Aim of the exercise. Only lines holding "configuration" are wanted; copy each of them from the records below.

The records.
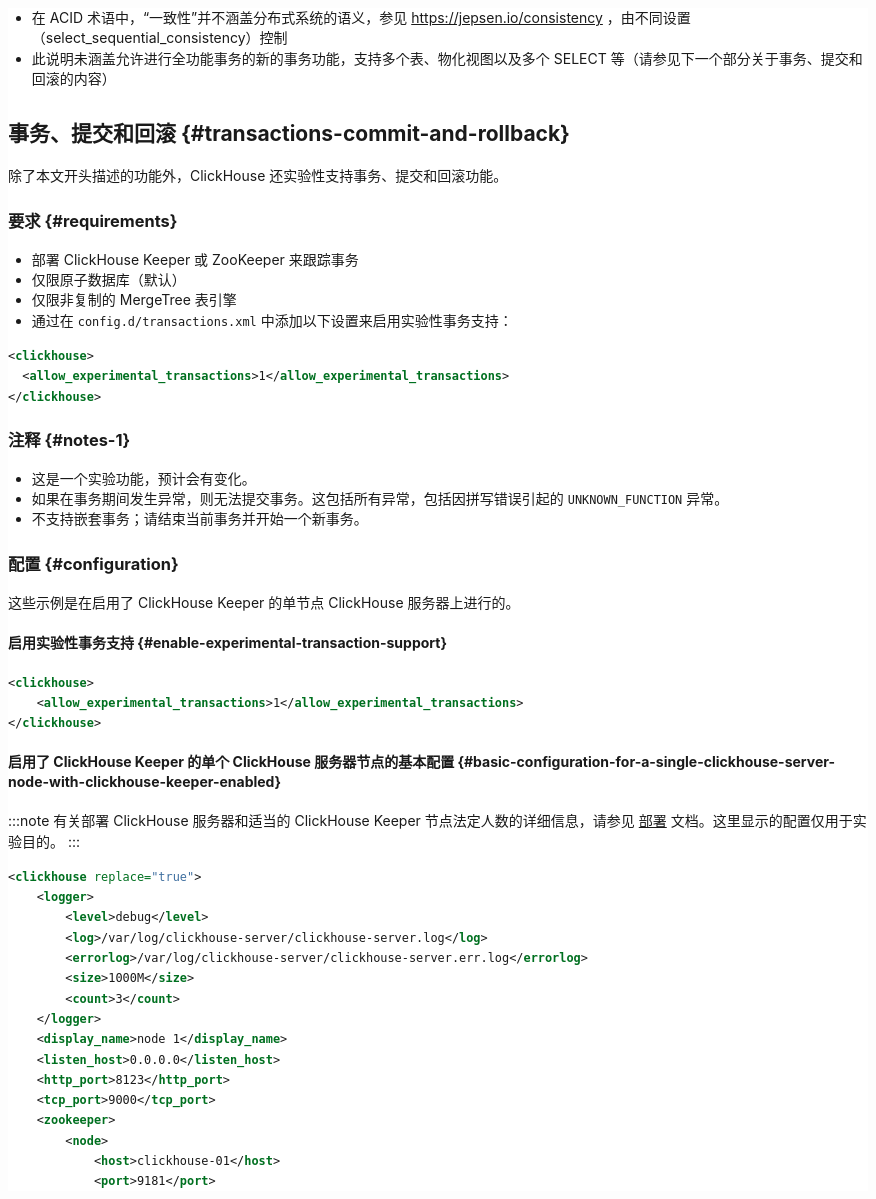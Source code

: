 - 在 ACID 术语中，“一致性”并不涵盖分布式系统的语义，参见 https://jepsen.io/consistency ，由不同设置（select_sequential_consistency）控制
- 此说明未涵盖允许进行全功能事务的新的事务功能，支持多个表、物化视图以及多个 SELECT 等（请参见下一个部分关于事务、提交和回滚的内容）

## 事务、提交和回滚 {#transactions-commit-and-rollback}

<ExperimentalBadge/>
<CloudNotSupportedBadge/>

除了本文开头描述的功能外，ClickHouse 还实验性支持事务、提交和回滚功能。

### 要求 {#requirements}

- 部署 ClickHouse Keeper 或 ZooKeeper 来跟踪事务
- 仅限原子数据库（默认）
- 仅限非复制的 MergeTree 表引擎
- 通过在 `config.d/transactions.xml` 中添加以下设置来启用实验性事务支持：
```xml
<clickhouse>
  <allow_experimental_transactions>1</allow_experimental_transactions>
</clickhouse>
```

### 注释 {#notes-1}
- 这是一个实验功能，预计会有变化。
- 如果在事务期间发生异常，则无法提交事务。这包括所有异常，包括因拼写错误引起的 `UNKNOWN_FUNCTION` 异常。
- 不支持嵌套事务；请结束当前事务并开始一个新事务。

### 配置 {#configuration}

这些示例是在启用了 ClickHouse Keeper 的单节点 ClickHouse 服务器上进行的。

#### 启用实验性事务支持 {#enable-experimental-transaction-support}

```xml title=/etc/clickhouse-server/config.d/transactions.xml
<clickhouse>
    <allow_experimental_transactions>1</allow_experimental_transactions>
</clickhouse>
```

#### 启用了 ClickHouse Keeper 的单个 ClickHouse 服务器节点的基本配置 {#basic-configuration-for-a-single-clickhouse-server-node-with-clickhouse-keeper-enabled}

:::note
有关部署 ClickHouse 服务器和适当的 ClickHouse Keeper 节点法定人数的详细信息，请参见 [部署](/deployment-guides/terminology.md) 文档。这里显示的配置仅用于实验目的。
:::

```xml title=/etc/clickhouse-server/config.d/config.xml
<clickhouse replace="true">
    <logger>
        <level>debug</level>
        <log>/var/log/clickhouse-server/clickhouse-server.log</log>
        <errorlog>/var/log/clickhouse-server/clickhouse-server.err.log</errorlog>
        <size>1000M</size>
        <count>3</count>
    </logger>
    <display_name>node 1</display_name>
    <listen_host>0.0.0.0</listen_host>
    <http_port>8123</http_port>
    <tcp_port>9000</tcp_port>
    <zookeeper>
        <node>
            <host>clickhouse-01</host>
            <port>9181</port>
```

Response area.
### 配置 {#configuration}
#### 启用了 ClickHouse Keeper 的单个 ClickHouse 服务器节点的基本配置 {#basic-configuration-for-a-single-clickhouse-server-node-with-clickhouse-keeper-enabled}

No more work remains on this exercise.